Axel van Trotsenburg: This is indeed a historically high amount. This sum was raised under the IDA fund, one of our main instruments for helping the poorest countries. In principle, this fund is recapitalized every three years.
But in agreement with the 55 donor countries and the Board of Directors of the World Bank, due to the effects of the pandemic, we have decided to recapitalize this fund after only two years and thus increase the amount of our investments. We are therefore making an extra effort for poor countries and in particular for Africa: 70% of the amounts of the IDA fund go to this continent.
Since the onset of the pandemic, the IDA fund has provided $38 billion to Africa. This massive transfer is an elementary gesture of solidarity with poor countries, in crisis due to the pandemic.
What are the effects of the pandemic in these fragile countries?
A. v. T.: First, the measures taken to slow down the epidemic caused a sharp reduction in tax revenues. And because of the slowdown in trade, we estimate that 120 million people have fallen into extreme poverty, that is to say find themselves on less than 1.90 dollars a day (2.16 €). For the first time in 20 years, poverty is increasing in the world. And Africa suffered its first recession in 25 years last year, so disposable income per capita fell.
Africa has been left out of the vaccination campaign, which we find unacceptable. There was an objective to arrive this year, in each country of the world, at least 40% of vaccinated population. This threshold has been reached in many countries, but not in Africa. A second objective is to reach 70% of the population vaccinated by the middle of next year… It is necessary to mobilize for this objective to be achieved.
To achieve this, the World Bank is mobilizing by supporting the strengthening of health systems and the deployment of vaccination. It is a long-term commitment. We are also working through IFC, our private sector financing arm, to build local vaccine production capacity. There are already plans to develop manufacturing labs in South Africa, Senegal and Rwanda.
Who is responsible for this delay in vaccination?
A. v. T.: In the face of a crisis, there is no point in blaming anyone. A multitude of factors have intervened, and no one person can be named responsible. There is of course the fact that the industrialized countries wanted to have the vaccine first. It’s a reality. As a result, underdeveloped countries did not have access to vaccination at the same time. This is the main problem. But we must also add the logistical problems, very real.
→ ANALYSIS. Will the vaccination of the countries of the South finally be able to take off?
Around 12 billion doses of vaccines will have been produced in 2021 worldwide by laboratories. Next year it will be double. Things should therefore be able to change and we must support countries so that they are ready to massively inject these vaccines into their populations.
How does the World Bank manage to be present in Afghanistan, without discussing directly with the Taliban?
A. v.
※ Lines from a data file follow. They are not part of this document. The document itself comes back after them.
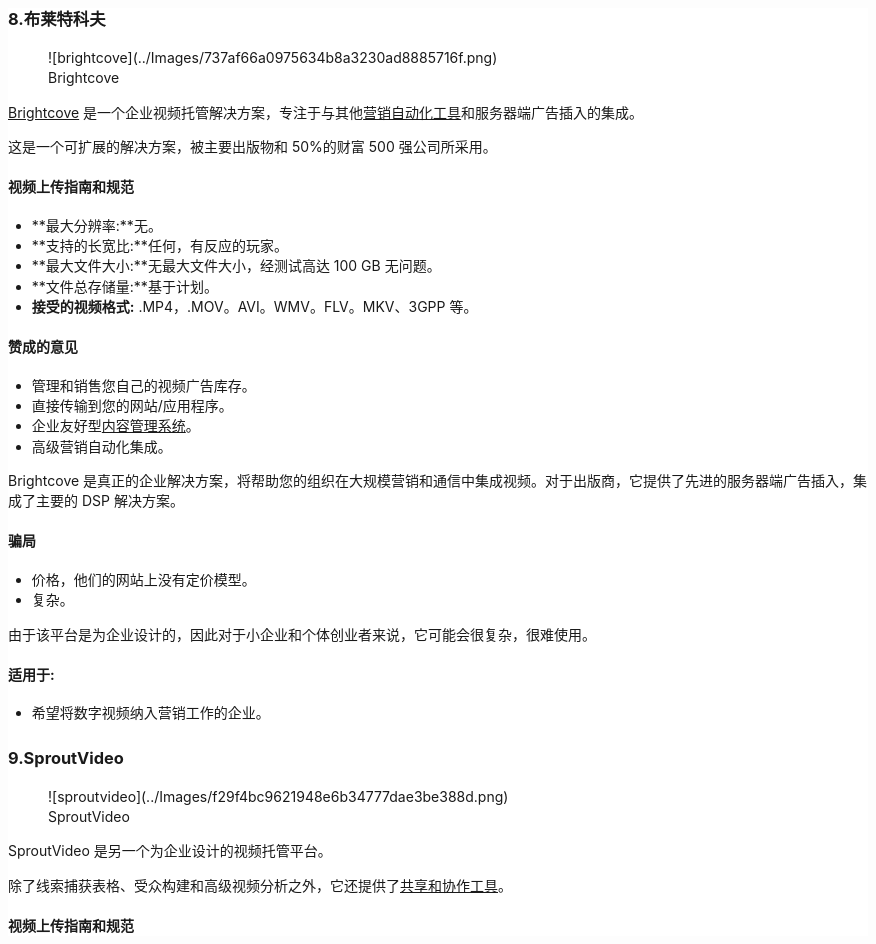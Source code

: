 ### 8.布莱特科夫

<figure id="attachment_66830" aria-describedby="caption-attachment-66830" style="width: 1267px" class="wp-caption alignnone">![brightcove](../Images/737af66a0975634b8a3230ad8885716f.png)

<figcaption id="caption-attachment-66830" class="wp-caption-text">Brightcove</figcaption>

</figure>

[Brightcove](https://www.brightcove.com/) 是一个企业视频托管解决方案，专注于与其他[营销自动化工具](https://kinsta.com/blog/saas-marketing/#email-marketing)和服务器端广告插入的集成。

这是一个可扩展的解决方案，被主要出版物和 50%的财富 500 强公司所采用。

#### 视频上传指南和规范

*   **最大分辨率:**无。
*   **支持的长宽比:**任何，有反应的玩家。
*   **最大文件大小:**无最大文件大小，经测试高达 100 GB 无问题。
*   **文件总存储量:**基于计划。
*   **接受的视频格式:** .MP4，.MOV。AVI。WMV。FLV。MKV、3GPP 等。

#### 赞成的意见

*   管理和销售您自己的视频广告库存。
*   直接传输到您的网站/应用程序。
*   企业友好型[内容管理系统](https://kinsta.com/knowledgebase/content-management-system/)。
*   高级营销自动化集成。

Brightcove 是真正的企业解决方案，将帮助您的组织在大规模营销和通信中集成视频。对于出版商，它提供了先进的服务器端广告插入，集成了主要的 DSP 解决方案。

#### 骗局

*   价格，他们的网站上没有定价模型。
*   复杂。

由于该平台是为企业设计的，因此对于小企业和个体创业者来说，它可能会很复杂，很难使用。

#### 适用于:

*   希望将数字视频纳入营销工作的企业。

### 9.SproutVideo

<figure id="attachment_66818" aria-describedby="caption-attachment-66818" style="width: 1300px" class="wp-caption alignnone">![sproutvideo](../Images/f29f4bc9621948e6b34777dae3be388d.png)

<figcaption id="caption-attachment-66818" class="wp-caption-text">SproutVideo</figcaption>

</figure>

SproutVideo 是另一个为企业设计的视频托管平台。

除了线索捕获表格、受众构建和高级视频分析之外，它还提供了[共享和协作工具](https://kinsta.com/blog/saas-products/#7-g-suite-email--collaboration-tools)。

#### 视频上传指南和规范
T.: Before last August, we had a very large aid program for Afghanistan. The World Bank helped finance up to 30% of the country’s budget, supporting essential government functions. For example, it covered 80% of health expenditure. If we withdraw from this country, it will be a real problem. This is why we have worked with donors to see how to continue to help the population.
Afghanistan is currently experiencing a very serious humanitarian crisis. 22 million people find themselves in serious food insecurity. We have to help the Afghans get through the winter. This is why we have chosen to resume our support by contributing to the World Food Fund and Unicef, two UN agencies with which we work and which are still present in the country.
Last December 10, we approved the transfer of 100 million dollars to Unicef and 180 million dollars to the Food Fund. We considered this support to be both important and necessary.